Long-term vs. Short-term Considerations

Sports sponsorships typically require multi-year commitments to build associations and demonstrate business impact. PepsiCo's original five-year contract reflected this long-term orientation. However, the early exit after three years indicates that shorter-term considerations or unforeseen factors intervened. Without access to internal deliberations or performance data, the relative importance of immediate business results versus long-term brand-building in PepsiCo's exit decision cannot be definitively determined from public sources.


Conclusion

PepsiCo's IPL title sponsorship from 2013-2015 serves as a case study in sports marketing, targeting youth culture, and strategic decision-making in emerging markets. Investing around ₹396.8 crore over three years, the company aimed to boost consumer engagement, market share, and connect with India's cricket-loving youth. Initially ambitious, PepsiCo's strategy involved substantial marketing activation. However, exiting the five-year commitment two years early suggests unmet business outcomes or shifted priorities, requiring resource reallocation. This case highlights sports marketing tensions: long-term brand building vs. short-term activation, awareness vs. consumption conversion, and strategic alignment vs. measurable results. While specific performance metrics remain undisclosed, PepsiCo's investment and withdrawal offer insights into sponsorship effectiveness, especially in markets with passionate sports followership but low per-capita consumption. The success of subsequent IPL sponsors indicates that effectiveness depends on factors beyond the property itself, including sponsor category fit, activation capabilities, and market conditions. PepsiCo's experience shows how even well-resourced companies can struggle to realize value from mega sponsorships amid regulatory challenges, property controversies, and competitive dynamics.

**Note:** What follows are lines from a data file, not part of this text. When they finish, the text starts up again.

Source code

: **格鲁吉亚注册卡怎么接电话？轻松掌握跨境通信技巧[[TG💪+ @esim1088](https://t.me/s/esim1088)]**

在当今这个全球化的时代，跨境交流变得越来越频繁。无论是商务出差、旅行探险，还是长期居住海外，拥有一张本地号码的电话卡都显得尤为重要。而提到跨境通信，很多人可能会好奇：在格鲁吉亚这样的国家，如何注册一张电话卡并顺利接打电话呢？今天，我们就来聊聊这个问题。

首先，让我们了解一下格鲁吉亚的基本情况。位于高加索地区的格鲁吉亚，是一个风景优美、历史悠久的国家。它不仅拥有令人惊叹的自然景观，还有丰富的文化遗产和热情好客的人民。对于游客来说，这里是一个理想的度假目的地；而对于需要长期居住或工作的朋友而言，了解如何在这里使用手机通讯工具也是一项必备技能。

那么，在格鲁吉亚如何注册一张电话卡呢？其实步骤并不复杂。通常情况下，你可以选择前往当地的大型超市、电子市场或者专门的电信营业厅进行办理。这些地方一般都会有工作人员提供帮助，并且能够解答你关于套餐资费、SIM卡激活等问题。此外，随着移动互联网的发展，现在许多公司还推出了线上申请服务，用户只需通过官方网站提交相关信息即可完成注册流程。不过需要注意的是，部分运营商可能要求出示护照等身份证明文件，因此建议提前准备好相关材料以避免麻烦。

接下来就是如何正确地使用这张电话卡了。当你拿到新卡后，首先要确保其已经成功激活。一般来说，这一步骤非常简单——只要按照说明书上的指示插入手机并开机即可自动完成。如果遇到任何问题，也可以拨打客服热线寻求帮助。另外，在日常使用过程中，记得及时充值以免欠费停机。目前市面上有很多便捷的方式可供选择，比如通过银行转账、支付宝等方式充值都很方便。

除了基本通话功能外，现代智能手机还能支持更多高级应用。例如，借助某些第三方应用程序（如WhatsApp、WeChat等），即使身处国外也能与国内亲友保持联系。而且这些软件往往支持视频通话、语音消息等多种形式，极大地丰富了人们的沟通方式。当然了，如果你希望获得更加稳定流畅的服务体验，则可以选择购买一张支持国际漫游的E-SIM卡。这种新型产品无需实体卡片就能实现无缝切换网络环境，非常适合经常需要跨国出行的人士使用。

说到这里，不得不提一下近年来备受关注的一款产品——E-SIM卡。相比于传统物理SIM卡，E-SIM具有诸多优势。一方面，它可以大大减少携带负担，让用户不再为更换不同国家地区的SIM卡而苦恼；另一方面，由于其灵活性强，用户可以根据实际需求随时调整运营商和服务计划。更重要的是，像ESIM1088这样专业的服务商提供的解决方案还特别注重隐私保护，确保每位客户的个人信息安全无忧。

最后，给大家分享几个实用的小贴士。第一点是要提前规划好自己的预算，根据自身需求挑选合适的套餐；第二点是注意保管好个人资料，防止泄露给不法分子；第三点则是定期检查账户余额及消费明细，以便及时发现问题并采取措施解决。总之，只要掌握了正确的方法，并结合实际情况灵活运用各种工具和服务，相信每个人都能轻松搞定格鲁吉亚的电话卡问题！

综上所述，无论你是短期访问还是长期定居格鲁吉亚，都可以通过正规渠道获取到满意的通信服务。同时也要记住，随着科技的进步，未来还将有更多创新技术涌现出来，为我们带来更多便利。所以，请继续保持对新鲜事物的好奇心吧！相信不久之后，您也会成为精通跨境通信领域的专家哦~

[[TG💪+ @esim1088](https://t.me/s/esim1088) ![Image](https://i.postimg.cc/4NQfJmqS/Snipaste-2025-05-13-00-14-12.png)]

MBA-Level Discussion Questions

Question 1: Strategic Fit and Property Selection: Evaluate PepsiCo's decision to acquire IPL title sponsorship in 2012. Considering the youth demographic alignment and market share goals where PepsiCo lagged behind Coca-Cola, was IPL the best choice? What alternative marketing investments might have offered similar or better returns, and how should companies assess mega sponsorships against other marketing options, factoring in both strategic logic and execution challenges?

Question 2: Measuring Sponsorship ROI: PepsiCo did not disclose IPL sponsorship performance metrics and exited after three of the five years. What framework should consumer goods companies use to evaluate sports sponsorship effectiveness? Develop a measurement approach that balances brand-building goals (awareness, consideration, brand attributes) with commercial outcomes (sales, market share, consumption frequency), considering factors like economic conditions, competition, and other marketing efforts. How should companies set timeframes for evaluating sponsorship success before deciding on continuation?

Question 3: Youth Culture and Consumption Conversion: PepsiCo's strategy linked cricket consumption among youth with soft drink consumption. Analyze the assumptions behind this approach. What factors might prevent high engagement with cricket from increasing soft drink consumption or brand preference? How can marketers bridge the gap between media engagement and purchase behavior, especially for low-involvement consumer goods?